A Data-Based View of Legalized Cannabis Use



    To cannabis watchers, 2020 was the pivot year in the long and inevitable march toward federal legalization of adult-use cannabis in the United States. Thirty-eight states currently allow medical marijuana, and 15 of these have made it legal for adults over 21 to consume cannabis freely. Most telling, in 2020 the people of South Dakota were the first to skip over “medical marijuana” and go directly to legalized recreational use by adults. We have reached the tipping point.

    Since 2018, California has seen its cannabis industry grow to $4 billion annually, but only a tiny fraction is consumed as “medical marijuana.” Instead, adults primarily use cannabis to “get high,” which is a euphemism for relaxing, unwinding, and expanding your mind.

    I’m a lifelong entrepreneur with five years in the cannabis business after getting an MBA at MIT and owning the 14th largest daily newspaper company in the United States. Recently, with three Wharton Business School professors, I founded Rootz Research, a cannabis-focused consumer analytics company that compiles a proprietary data set from California dispensaries. We believe it’s time to let the data speak, so we can get past the stigma associated with cannabis and overcome generations of scaremongering.

    For starters, our data shows that Americans love to consume cannabis, and only 5% of sales come from products used for medical purposes. In addition, marijuana users favor an instant buzz, so 80% of cannabis sales are inhaled products to smoke or vaporize, including pre-rolls, vapes, smokable extracts, and loose flower. Most of the remaining 20% is consumed orally and affects people slowly like alcohol. This includes the small but fast-growing THC-infused drinks market where major brewers like Constellation and Molson are investing heavily in R&D.

    Demographic data paints a picture of the cannabis consumer. In California, males spend 71% of cannabis dollars, and nearly half of all spending is done by men under 39 years of age (43.7%).  Women and older men prefer the metered dosing and the discretion of eating cannabis-infused candies. Smokable extracts, the cannabis version of alcohol shots, are likewise the domain of young males.   

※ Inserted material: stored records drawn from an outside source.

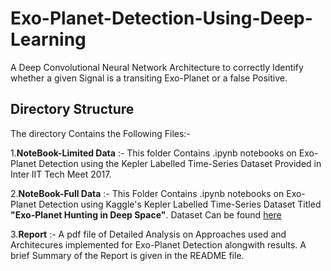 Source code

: # Exo-Planet-Detection-Using-Deep-Learning
A Deep Convolutional Neural Network Architecture to correctly Identify whether a given Signal is a transiting Exo-Planet or a false Positive.

## Directory Structure
 
The directory Contains the Following Files:-

1.**NoteBook-Limited Data** :- This folder Contains .ipynb notebooks on Exo-Planet Detection using the Kepler Labelled Time-Series Dataset Provided in Inter IIT Tech Meet 2017.

2.**NoteBook-Full Data** :- This Folder Contains .ipynb notebooks on Exo-Planet Detection using Kaggle's Kepler Labelled Time-Series Dataset Titled **"Exo-Planet Hunting in Deep Space"**. Dataset Can be found [here](https://www.kaggle.com/keplersmachines/kepler-labelled-time-series-data/tasks)

3.**Report** :- A pdf file of Detailed Analysis on Approaches used and Architecures implemented for Exo-Planet Detection alongwith results. A brief Summary of the Report is given in the README file.
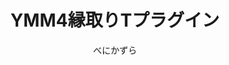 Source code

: ---
title: YMM4縁取りTプラグイン
description: exo出力対応の角丸縁取りを行う映像エフェクトです
author: べにかずら
date:
keywords: [""]
category: [""]
--- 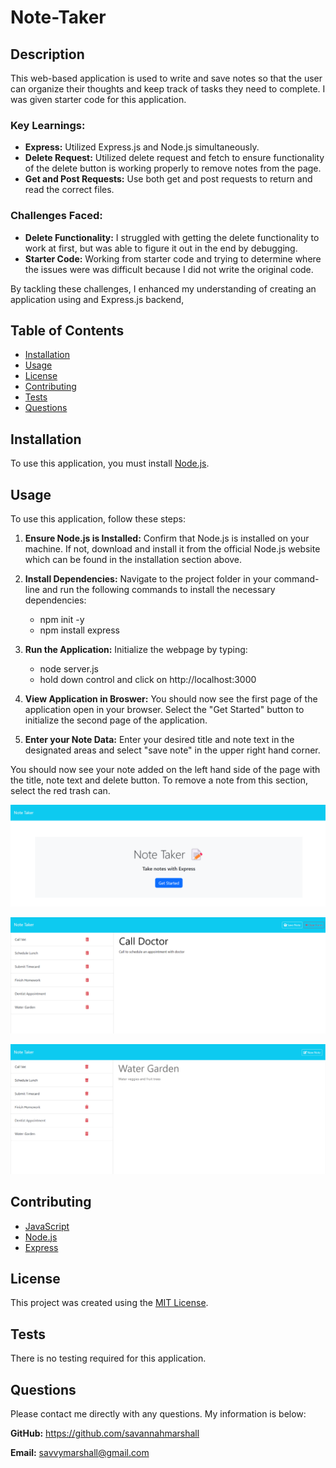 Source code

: # Note-Taker

## Description
This web-based application is used to write and save notes so that the user can organize their thoughts and keep track of tasks they need to complete. I was given starter code for this application.

### Key Learnings:
* **Express:** Utilized Express.js and Node.js simultaneously.
* **Delete Request:** Utilized delete request and fetch to ensure functionality of the delete button is working properly to remove notes from the page.
* **Get and Post Requests:** Use both get and post requests to return and read the correct files.

### Challenges Faced:
* **Delete Functionality:** I struggled with getting the delete functionality to work at first, but was able to figure it out in the end by debugging.
* **Starter Code:** Working from starter code and trying to determine where the issues were was difficult because I did not write the original code.

By tackling these challenges, I enhanced my understanding of creating an application using and Express.js backend, 

## Table of Contents
  
- [Installation](#installation)
- [Usage](#usage)
- [License](#license)
- [Contributing](#contributing)
- [Tests](#tests)
- [Questions](#questions)

## Installation
To use this application, you must install [Node.js](https://nodejs.org/en).

## Usage

To use this application, follow these steps:

1. **Ensure Node.js is Installed:** Confirm that Node.js is installed on your machine. If not, download and install it from the official Node.js website which can be found in the installation section above.

2. **Install Dependencies:** Navigate to the project folder in your command-line and run the following commands to install the necessary dependencies:
   * npm init -y
   * npm install express
3. **Run the Application:** Initialize the webpage by typing:
   * node server.js
   * hold down control and click on  http://localhost:3000
4. **View Application in Broswer:** You should now see the first page of the application open in your browser. Select the "Get Started" button to initialize the second page of the application.
5. **Enter your Note Data:** Enter your desired title and note text in the designated areas and select "save note" in the upper right hand corner.

You should now see your note added on the left hand side of the page with the title, note text and delete button. To remove a note from this section, select the red trash can.

![screenshot of landing page](https://github.com/savannahmarshall/Note-Taker/blob/main/public/assets/note-taker-2.png)

![screenshot of save and clear form features present](https://github.com/savannahmarshall/Note-Taker/blob/main/public/assets/note-taker-3.png)

![screenshot of note examples](https://github.com/savannahmarshall/Note-Taker/blob/main/public/assets/note-taker-1.png)



## Contributing
* [JavaScript](https://www.javascript.com/)
* [Node.js](https://nodejs.org/en)
* [Express](https://expressjs.com/)

## License
This project was created using the [MIT License](https://opensource.org/license/MIT).

## Tests
There is no testing required for this application.

## Questions
Please contact me directly with any questions. My information is below:  

**GitHub:** https://github.com/savannahmarshall  

**Email:** savvymarshall@gmail.com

    The data suggests that consumers use cannabis for the same reasons they use other “sin” products. Let’s face it: Many Americans enjoy using an array of social lubrication elixirs to satisfy our insatiable quest to feel good and be entertained. And we despise being told what to do with our own bodies and minds.

    So, it’s long past time for our government – state and federal and especially the courts – to stop treating cannabis any differently than alcohol or nicotine. Let’s remember the self-deprecating admonition of Abraham Lincoln that human beings “who have no vices have damned few virtues.” So regulate marijuana, for sure, but legalize it now.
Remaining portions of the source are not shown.